Top of PROVIDED RECORDS
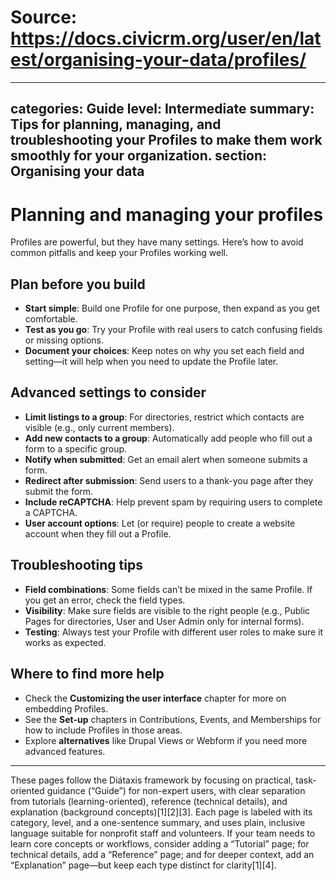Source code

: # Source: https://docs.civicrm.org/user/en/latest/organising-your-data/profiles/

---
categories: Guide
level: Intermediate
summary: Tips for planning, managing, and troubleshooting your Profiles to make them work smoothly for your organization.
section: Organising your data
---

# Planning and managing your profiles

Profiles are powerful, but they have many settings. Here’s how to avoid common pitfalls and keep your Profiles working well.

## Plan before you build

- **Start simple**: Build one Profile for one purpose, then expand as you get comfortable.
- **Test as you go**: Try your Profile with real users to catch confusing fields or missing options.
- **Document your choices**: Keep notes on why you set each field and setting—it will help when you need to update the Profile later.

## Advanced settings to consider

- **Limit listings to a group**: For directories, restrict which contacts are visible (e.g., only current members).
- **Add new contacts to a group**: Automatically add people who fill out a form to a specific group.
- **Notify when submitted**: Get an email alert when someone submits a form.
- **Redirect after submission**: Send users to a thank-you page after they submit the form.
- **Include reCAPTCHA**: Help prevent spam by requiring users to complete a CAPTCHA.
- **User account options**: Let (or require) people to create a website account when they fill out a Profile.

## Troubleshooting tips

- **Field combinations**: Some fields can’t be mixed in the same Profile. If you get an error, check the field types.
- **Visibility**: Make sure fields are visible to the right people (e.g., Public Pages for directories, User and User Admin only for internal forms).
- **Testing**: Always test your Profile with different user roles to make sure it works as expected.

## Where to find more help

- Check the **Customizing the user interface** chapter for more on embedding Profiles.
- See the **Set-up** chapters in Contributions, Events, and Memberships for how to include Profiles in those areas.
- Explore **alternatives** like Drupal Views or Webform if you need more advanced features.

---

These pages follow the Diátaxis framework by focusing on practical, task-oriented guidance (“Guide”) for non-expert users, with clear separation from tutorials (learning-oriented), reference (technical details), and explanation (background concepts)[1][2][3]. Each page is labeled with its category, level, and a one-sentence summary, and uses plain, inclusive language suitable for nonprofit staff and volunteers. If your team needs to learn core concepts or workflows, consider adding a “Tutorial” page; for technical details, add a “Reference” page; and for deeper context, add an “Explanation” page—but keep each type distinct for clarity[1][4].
Bottom of PROVIDED RECORDS
ASSIGNMENT:
Could you reproduce exactly, and only, the lines from the start of the records through the line containing "# Planning and managing your profiles", leaving out the pictures?

ANSWER TO THIS TASK:
Source code

: # Source: https://docs.civicrm.org/user/en/latest/organising-your-data/profiles/

---
categories: Guide
level: Intermediate
summary: Tips for planning, managing, and troubleshooting your Profiles to make them work smoothly for your organization.
section: Organising your data
---

# Planning and managing your profiles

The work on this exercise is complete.